A solução elegante de Lacan, então, é a da proposta de grande liberdade na
prática, no “como fazer” e pouquíssima na visada, em “o que fazer”.
Este foi, inclusive, parâmetro do próprio ensino de Lacan que fez tudo
diferentemente de Freud para fazer o mesmo que este fazia em seu tempo. Por
isso, a célebre frase lacaniana: “façam como eu, não me imitem”.
A política lacaniana da singularidade é toda uma ética. O modo que me parece o
mais clínico de falar dela é como orientação, termo proposto por J. A. Miller para
seu modo de ler Lacan.
Então, em vez de técnica, uma orientação clínica lacaniana.

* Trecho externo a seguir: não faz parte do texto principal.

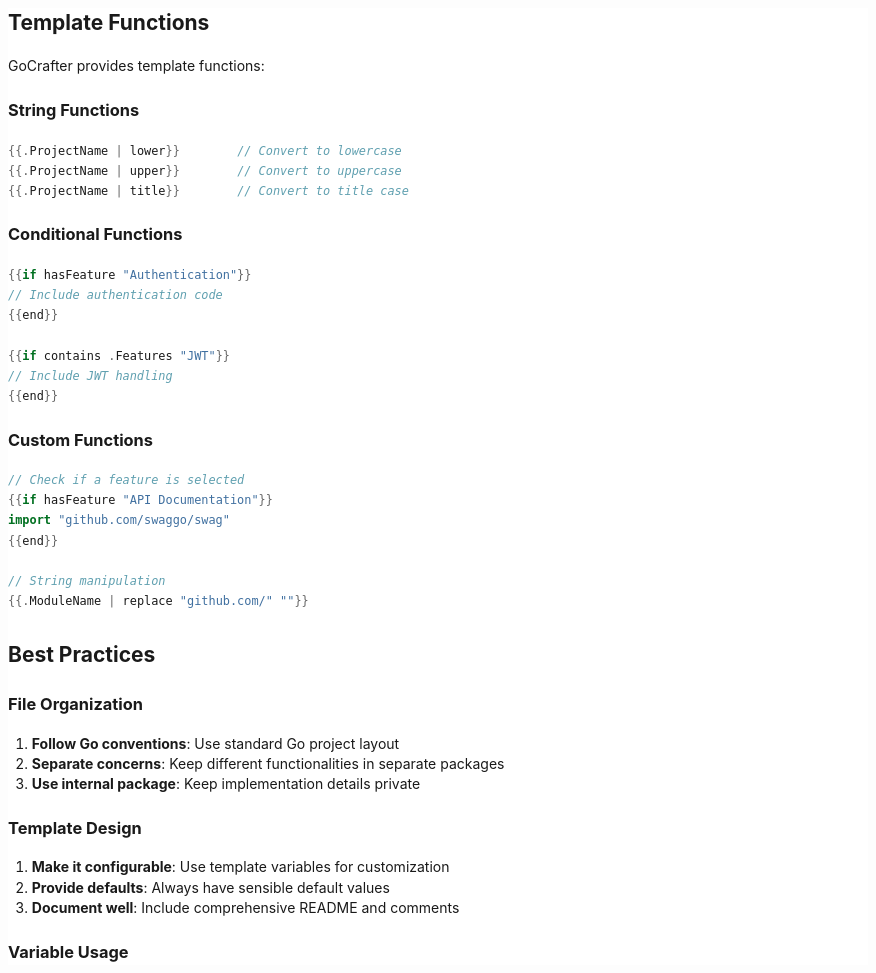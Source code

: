 ## Template Functions

GoCrafter provides template functions:

### String Functions

```go
{{.ProjectName | lower}}        // Convert to lowercase
{{.ProjectName | upper}}        // Convert to uppercase
{{.ProjectName | title}}        // Convert to title case
```

### Conditional Functions

```go
{{if hasFeature "Authentication"}}
// Include authentication code
{{end}}

{{if contains .Features "JWT"}}
// Include JWT handling
{{end}}
```

### Custom Functions

```go
// Check if a feature is selected
{{if hasFeature "API Documentation"}}
import "github.com/swaggo/swag"
{{end}}

// String manipulation
{{.ModuleName | replace "github.com/" ""}}
```

## Best Practices

### File Organization

1. **Follow Go conventions**: Use standard Go project layout
2. **Separate concerns**: Keep different functionalities in separate packages
3. **Use internal package**: Keep implementation details private

### Template Design

1. **Make it configurable**: Use template variables for customization
2. **Provide defaults**: Always have sensible default values
3. **Document well**: Include comprehensive README and comments

### Variable Usage
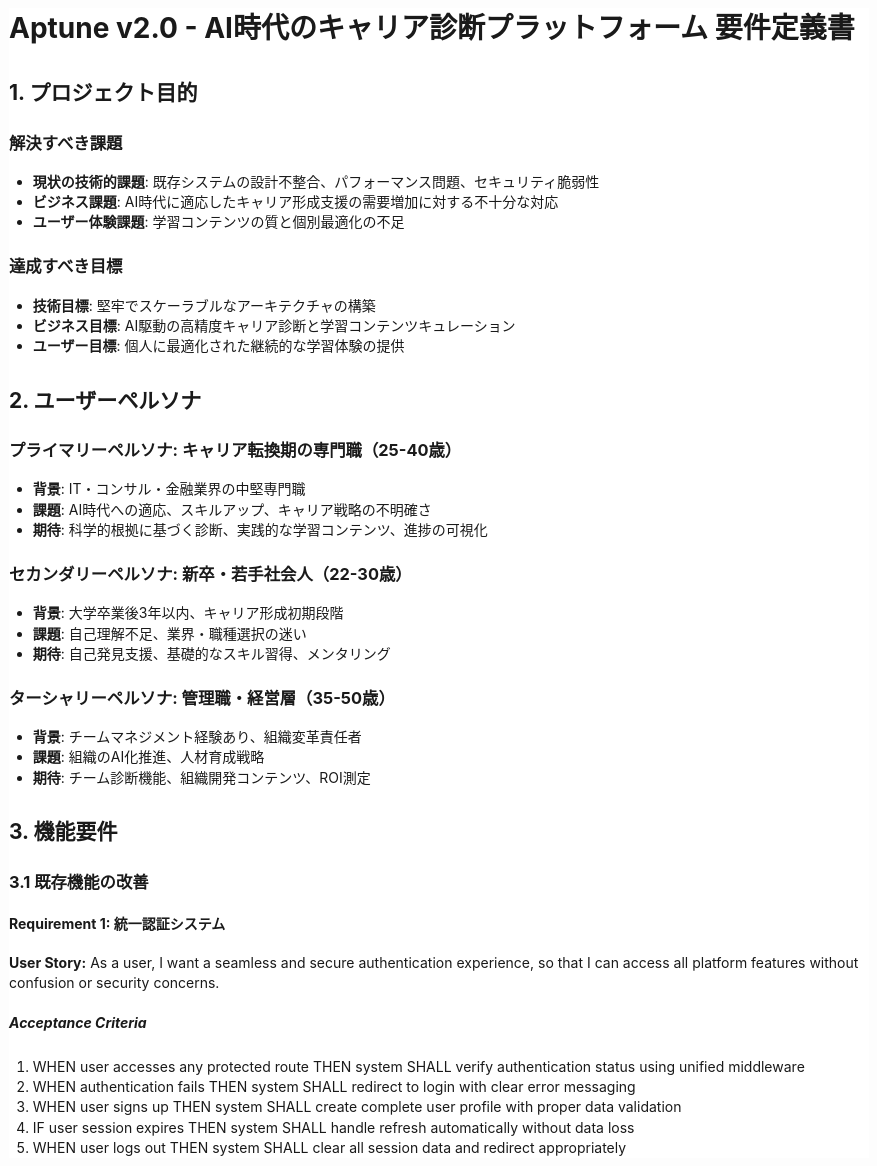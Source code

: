 # Aptune v2.0 - AI時代のキャリア診断プラットフォーム 要件定義書

## 1. プロジェクト目的

### 解決すべき課題
- **現状の技術的課題**: 既存システムの設計不整合、パフォーマンス問題、セキュリティ脆弱性
- **ビジネス課題**: AI時代に適応したキャリア形成支援の需要増加に対する不十分な対応
- **ユーザー体験課題**: 学習コンテンツの質と個別最適化の不足

### 達成すべき目標
- **技術目標**: 堅牢でスケーラブルなアーキテクチャの構築
- **ビジネス目標**: AI駆動の高精度キャリア診断と学習コンテンツキュレーション
- **ユーザー目標**: 個人に最適化された継続的な学習体験の提供

## 2. ユーザーペルソナ

### プライマリーペルソナ: キャリア転換期の専門職（25-40歳）
- **背景**: IT・コンサル・金融業界の中堅専門職
- **課題**: AI時代への適応、スキルアップ、キャリア戦略の不明確さ
- **期待**: 科学的根拠に基づく診断、実践的な学習コンテンツ、進捗の可視化

### セカンダリーペルソナ: 新卒・若手社会人（22-30歳）
- **背景**: 大学卒業後3年以内、キャリア形成初期段階
- **課題**: 自己理解不足、業界・職種選択の迷い
- **期待**: 自己発見支援、基礎的なスキル習得、メンタリング

### ターシャリーペルソナ: 管理職・経営層（35-50歳）
- **背景**: チームマネジメント経験あり、組織変革責任者
- **課題**: 組織のAI化推進、人材育成戦略
- **期待**: チーム診断機能、組織開発コンテンツ、ROI測定

## 3. 機能要件

### 3.1 既存機能の改善

#### Requirement 1: 統一認証システム

**User Story:** As a user, I want a seamless and secure authentication experience, so that I can access all platform features without confusion or security concerns.

##### Acceptance Criteria
1. WHEN user accesses any protected route THEN system SHALL verify authentication status using unified middleware
2. WHEN authentication fails THEN system SHALL redirect to login with clear error messaging
3. WHEN user signs up THEN system SHALL create complete user profile with proper data validation
4. IF user session expires THEN system SHALL handle refresh automatically without data loss
5. WHEN user logs out THEN system SHALL clear all session data and redirect appropriately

Mas não seguiremos nenhuma indicação técnica? Vale-tudo?
Apesar dessa orientação, sempre a mesma, não ficamos no vale-tudo com
relação ao “como fazer”. Isso, porque Lacan distribui em três planos a margem de
liberdade no analista, três patamares.
No plano da sessão, do encontro, da confrontação de corpos fazemos como dá,
como quisermos, desde que seja na direção do que a política do tratamento
psicanalítico exige. Lacan designou este plano como o da tática, onde reina a
interpretação. Interpretamos como der.
Entre a política de um lado e a tática de outro, porém, Lacan introduz um terceiro
termo, um terceiro patamar, entre os dois. É o da direção do tratamento, que ele
chama de estratégia. A estratégia do tratamento se orienta pela política da
psicanálise, sua ética, mas delimita como direcionar a sequência de sessões.
Temos, neste plano, alguns roteiros de caminhos mais ou menos pré-definidos.

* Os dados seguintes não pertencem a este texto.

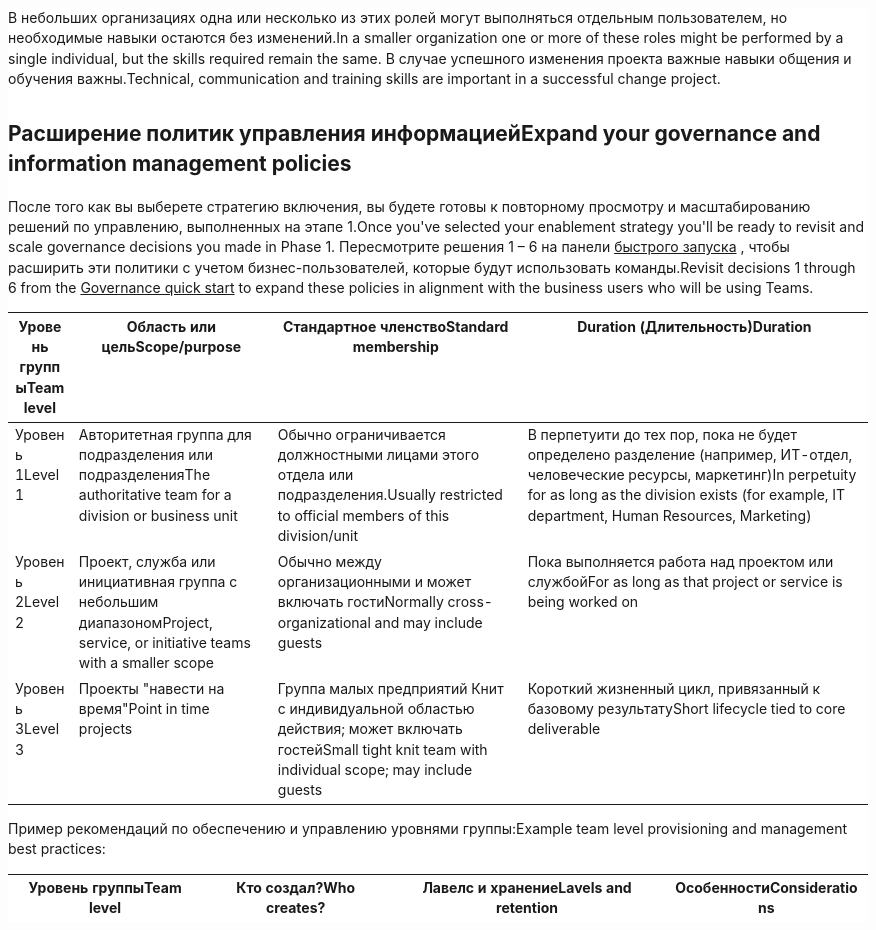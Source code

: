<span data-ttu-id="b6be4-213">В небольших организациях одна или несколько из этих ролей могут выполняться отдельным пользователем, но необходимые навыки остаются без изменений.</span><span class="sxs-lookup"><span data-stu-id="b6be4-213">In a smaller organization one or more of these roles might be performed by a single individual, but the skills required remain the same.</span></span>  <span data-ttu-id="b6be4-214">В случае успешного изменения проекта важные навыки общения и обучения важны.</span><span class="sxs-lookup"><span data-stu-id="b6be4-214">Technical, communication and training skills are important in a successful change project.</span></span> 

## <a name="expand-your-governance-and-information-management-policies"></a><span data-ttu-id="b6be4-215">Расширение политик управления информацией</span><span class="sxs-lookup"><span data-stu-id="b6be4-215">Expand your governance and information management policies</span></span>

<span data-ttu-id="b6be4-216">После того как вы выберете стратегию включения, вы будете готовы к повторному просмотру и масштабированию решений по управлению, выполненных на этапе 1.</span><span class="sxs-lookup"><span data-stu-id="b6be4-216">Once you've selected your enablement strategy you'll be ready to revisit and scale governance decisions you made in Phase 1.</span></span> <span data-ttu-id="b6be4-217">Пересмотрите решения 1 – 6 на панели [быстрого запуска](teams-adoption-governance-quick-start.md) , чтобы расширить эти политики с учетом бизнес-пользователей, которые будут использовать команды.</span><span class="sxs-lookup"><span data-stu-id="b6be4-217">Revisit decisions 1 through 6 from the [Governance quick start](teams-adoption-governance-quick-start.md) to expand these policies in alignment with the business users who will be using Teams.</span></span> 

| <span data-ttu-id="b6be4-218">Уровень группы</span><span class="sxs-lookup"><span data-stu-id="b6be4-218">Team level</span></span> | <span data-ttu-id="b6be4-219">Область или цель</span><span class="sxs-lookup"><span data-stu-id="b6be4-219">Scope/purpose</span></span> | <span data-ttu-id="b6be4-220">Стандартное членство</span><span class="sxs-lookup"><span data-stu-id="b6be4-220">Standard membership</span></span> | <span data-ttu-id="b6be4-221">Duration (Длительность)</span><span class="sxs-lookup"><span data-stu-id="b6be4-221">Duration</span></span> |
|----------- | ------------- | ------------------- | -------- |
|<span data-ttu-id="b6be4-222">Уровень 1</span><span class="sxs-lookup"><span data-stu-id="b6be4-222">Level 1</span></span> | <span data-ttu-id="b6be4-223">Авторитетная группа для подразделения или подразделения</span><span class="sxs-lookup"><span data-stu-id="b6be4-223">The authoritative team for a division or business unit</span></span> | <span data-ttu-id="b6be4-224">Обычно ограничивается должностными лицами этого отдела или подразделения.</span><span class="sxs-lookup"><span data-stu-id="b6be4-224">Usually restricted to official members of this division/unit</span></span> | <span data-ttu-id="b6be4-225">В перпетуити до тех пор, пока не будет определено разделение (например, ИТ-отдел, человеческие ресурсы, маркетинг)</span><span class="sxs-lookup"><span data-stu-id="b6be4-225">In perpetuity for as long as the division exists (for example, IT department, Human Resources, Marketing)</span></span>|
| <span data-ttu-id="b6be4-226">Уровень 2</span><span class="sxs-lookup"><span data-stu-id="b6be4-226">Level 2</span></span> | <span data-ttu-id="b6be4-227">Проект, служба или инициативная группа с небольшим диапазоном</span><span class="sxs-lookup"><span data-stu-id="b6be4-227">Project, service, or initiative teams with a smaller scope</span></span> |  <span data-ttu-id="b6be4-228">Обычно между организационными и может включать гости</span><span class="sxs-lookup"><span data-stu-id="b6be4-228">Normally cross-organizational and may include guests</span></span> | <span data-ttu-id="b6be4-229">Пока выполняется работа над проектом или службой</span><span class="sxs-lookup"><span data-stu-id="b6be4-229">For as long as that project or service is being worked on</span></span> |
| <span data-ttu-id="b6be4-230">Уровень 3</span><span class="sxs-lookup"><span data-stu-id="b6be4-230">Level 3</span></span> | <span data-ttu-id="b6be4-231">Проекты "навести на время"</span><span class="sxs-lookup"><span data-stu-id="b6be4-231">Point in time projects</span></span> | <span data-ttu-id="b6be4-232">Группа малых предприятий Книт с индивидуальной областью действия; может включать гостей</span><span class="sxs-lookup"><span data-stu-id="b6be4-232">Small tight knit team with individual scope; may include guests</span></span> | <span data-ttu-id="b6be4-233">Короткий жизненный цикл, привязанный к базовому результату</span><span class="sxs-lookup"><span data-stu-id="b6be4-233">Short lifecycle tied to core deliverable</span></span> |

<span data-ttu-id="b6be4-234">Пример рекомендаций по обеспечению и управлению уровнями группы:</span><span class="sxs-lookup"><span data-stu-id="b6be4-234">Example team level provisioning and management best practices:</span></span>

|<span data-ttu-id="b6be4-235">Уровень группы</span><span class="sxs-lookup"><span data-stu-id="b6be4-235">Team level</span></span> | <span data-ttu-id="b6be4-236">Кто создал?</span><span class="sxs-lookup"><span data-stu-id="b6be4-236">Who creates?</span></span> | <span data-ttu-id="b6be4-237">Лавелс и хранение</span><span class="sxs-lookup"><span data-stu-id="b6be4-237">Lavels and retention</span></span> | <span data-ttu-id="b6be4-238">Особенности</span><span class="sxs-lookup"><span data-stu-id="b6be4-238">Considerations</span></span> |
| --------- | ------------ | -------------------- | -------------- |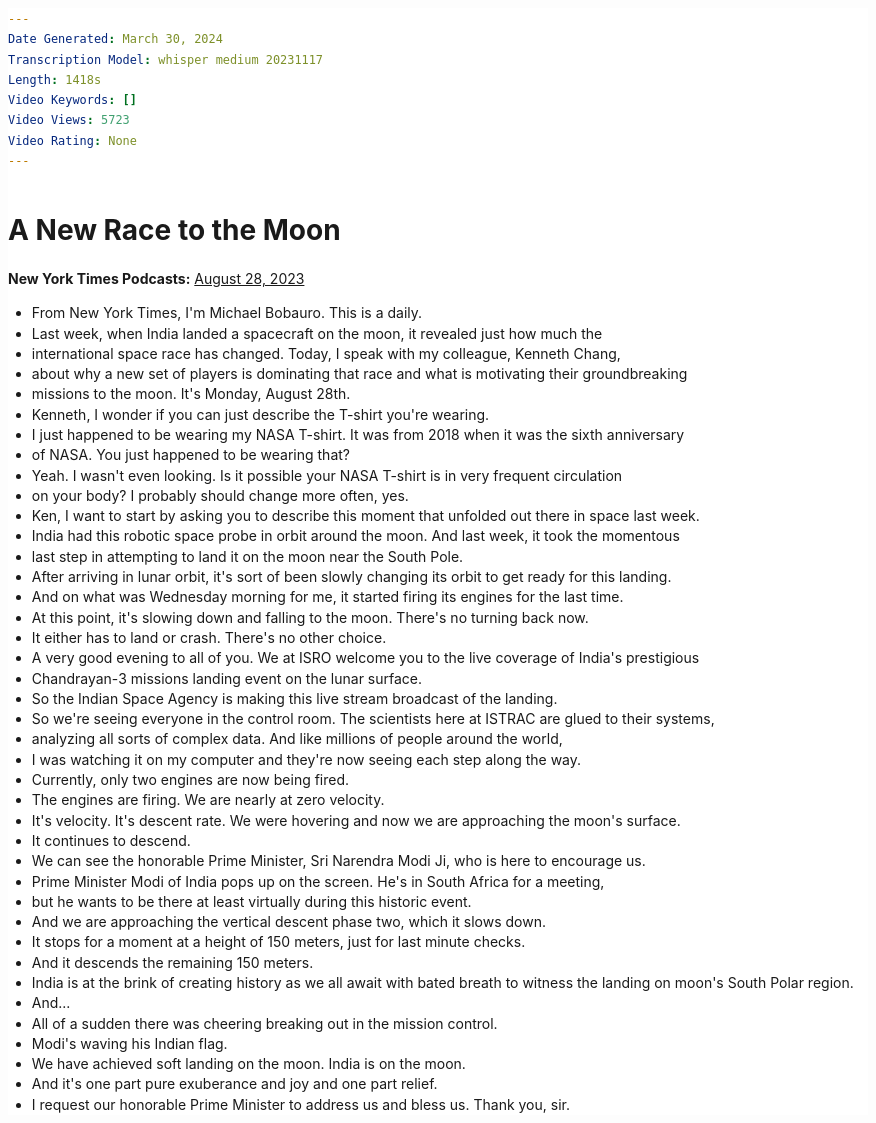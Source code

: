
```yaml
---
Date Generated: March 30, 2024
Transcription Model: whisper medium 20231117
Length: 1418s
Video Keywords: []
Video Views: 5723
Video Rating: None
---
```


# A New Race to the Moon
**New York Times Podcasts:** [August 28, 2023](https://www.youtube.com/watch?v=ljyfYu8NB78)
*  From New York Times, I'm Michael Bobauro. This is a daily.
*  Last week, when India landed a spacecraft on the moon, it revealed just how much the
*  international space race has changed. Today, I speak with my colleague, Kenneth Chang,
*  about why a new set of players is dominating that race and what is motivating their groundbreaking
*  missions to the moon. It's Monday, August 28th.
*  Kenneth, I wonder if you can just describe the T-shirt you're wearing.
*  I just happened to be wearing my NASA T-shirt. It was from 2018 when it was the sixth anniversary
*  of NASA. You just happened to be wearing that?
*  Yeah. I wasn't even looking. Is it possible your NASA T-shirt is in very frequent circulation
*  on your body? I probably should change more often, yes.
*  Ken, I want to start by asking you to describe this moment that unfolded out there in space last week.
*  India had this robotic space probe in orbit around the moon. And last week, it took the momentous
*  last step in attempting to land it on the moon near the South Pole.
*  After arriving in lunar orbit, it's sort of been slowly changing its orbit to get ready for this landing.
*  And on what was Wednesday morning for me, it started firing its engines for the last time.
*  At this point, it's slowing down and falling to the moon. There's no turning back now.
*  It either has to land or crash. There's no other choice.
*  A very good evening to all of you. We at ISRO welcome you to the live coverage of India's prestigious
*  Chandrayan-3 missions landing event on the lunar surface.
*  So the Indian Space Agency is making this live stream broadcast of the landing.
*  So we're seeing everyone in the control room. The scientists here at ISTRAC are glued to their systems,
*  analyzing all sorts of complex data. And like millions of people around the world,
*  I was watching it on my computer and they're now seeing each step along the way.
*  Currently, only two engines are now being fired.
*  The engines are firing. We are nearly at zero velocity.
*  It's velocity. It's descent rate. We were hovering and now we are approaching the moon's surface.
*  It continues to descend.
*  We can see the honorable Prime Minister, Sri Narendra Modi Ji, who is here to encourage us.
*  Prime Minister Modi of India pops up on the screen. He's in South Africa for a meeting,
*  but he wants to be there at least virtually during this historic event.
*  And we are approaching the vertical descent phase two, which it slows down.
*  It stops for a moment at a height of 150 meters, just for last minute checks.
*  And it descends the remaining 150 meters.
*  India is at the brink of creating history as we all await with bated breath to witness the landing on moon's South Polar region.
*  And...
*  All of a sudden there was cheering breaking out in the mission control.
*  Modi's waving his Indian flag.
*  We have achieved soft landing on the moon. India is on the moon.
*  And it's one part pure exuberance and joy and one part relief.
*  I request our honorable Prime Minister to address us and bless us. Thank you, sir.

Se quero trazer os restos à cena em um contexto obsessivo, por exemplo, a pior
coisa é querer “trocar ideia”, querer explicar o que seja, porque provavelmente
serei convencido por a+b de meus erros pelo analisante. Terei de ouvir uma teoria
melhor do que muitas do que é o resto e quais são seus poderes. Ser levado por
uma defesa que consiste em fazer o resto perder seus poderes de singularidade.

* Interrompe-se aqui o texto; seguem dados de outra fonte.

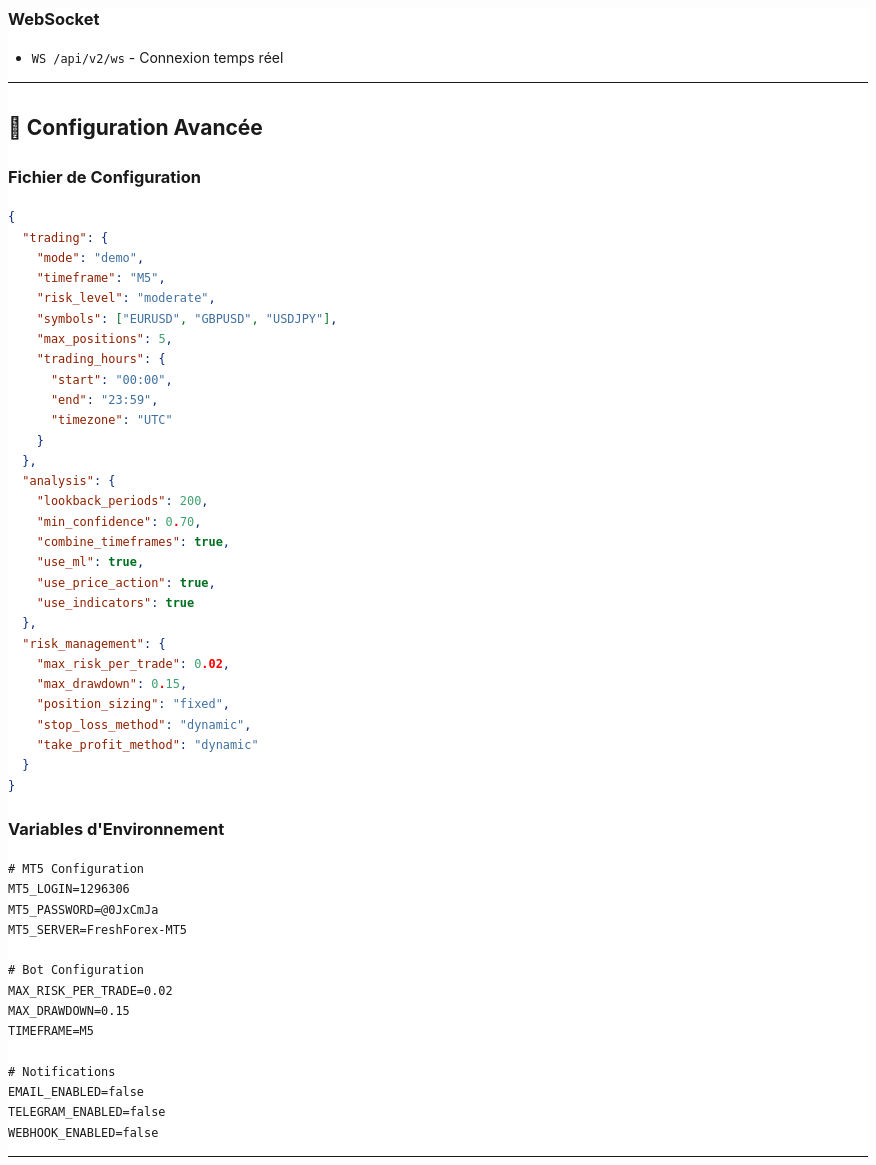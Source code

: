 ### **WebSocket**
- `WS /api/v2/ws` - Connexion temps réel

---

## 🔧 Configuration Avancée

### **Fichier de Configuration**
```json
{
  "trading": {
    "mode": "demo",
    "timeframe": "M5",
    "risk_level": "moderate",
    "symbols": ["EURUSD", "GBPUSD", "USDJPY"],
    "max_positions": 5,
    "trading_hours": {
      "start": "00:00",
      "end": "23:59",
      "timezone": "UTC"
    }
  },
  "analysis": {
    "lookback_periods": 200,
    "min_confidence": 0.70,
    "combine_timeframes": true,
    "use_ml": true,
    "use_price_action": true,
    "use_indicators": true
  },
  "risk_management": {
    "max_risk_per_trade": 0.02,
    "max_drawdown": 0.15,
    "position_sizing": "fixed",
    "stop_loss_method": "dynamic",
    "take_profit_method": "dynamic"
  }
}
```

### **Variables d'Environnement**
```env
# MT5 Configuration
MT5_LOGIN=1296306
MT5_PASSWORD=@0JxCmJa
MT5_SERVER=FreshForex-MT5

# Bot Configuration
MAX_RISK_PER_TRADE=0.02
MAX_DRAWDOWN=0.15
TIMEFRAME=M5

# Notifications
EMAIL_ENABLED=false
TELEGRAM_ENABLED=false
WEBHOOK_ENABLED=false
```

---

Nesse plano intermediário é que entra a transferência. É na lida com a
transferência que poderei, como no exemplo do obsessivo, ter alguma efetividade
com relação à orientação de uma análise. É neste plano, igualmente que entra a
supervisão, para destacar o que sou, analista, como objeto na transferência.

6.
Resumindo para concluir: “vale-tudo” na sessão desde que submetido, orientado
pela estratégia do tratamento e ela também orientada pela política da psicanálise,
a de um desejo muito especial, que é a de fazer o inconsciente ir produzindo
surpresas em nossas vidas até que a gente descubra nosso jeito próprio de se
surpreender com o que faz nosso estilo.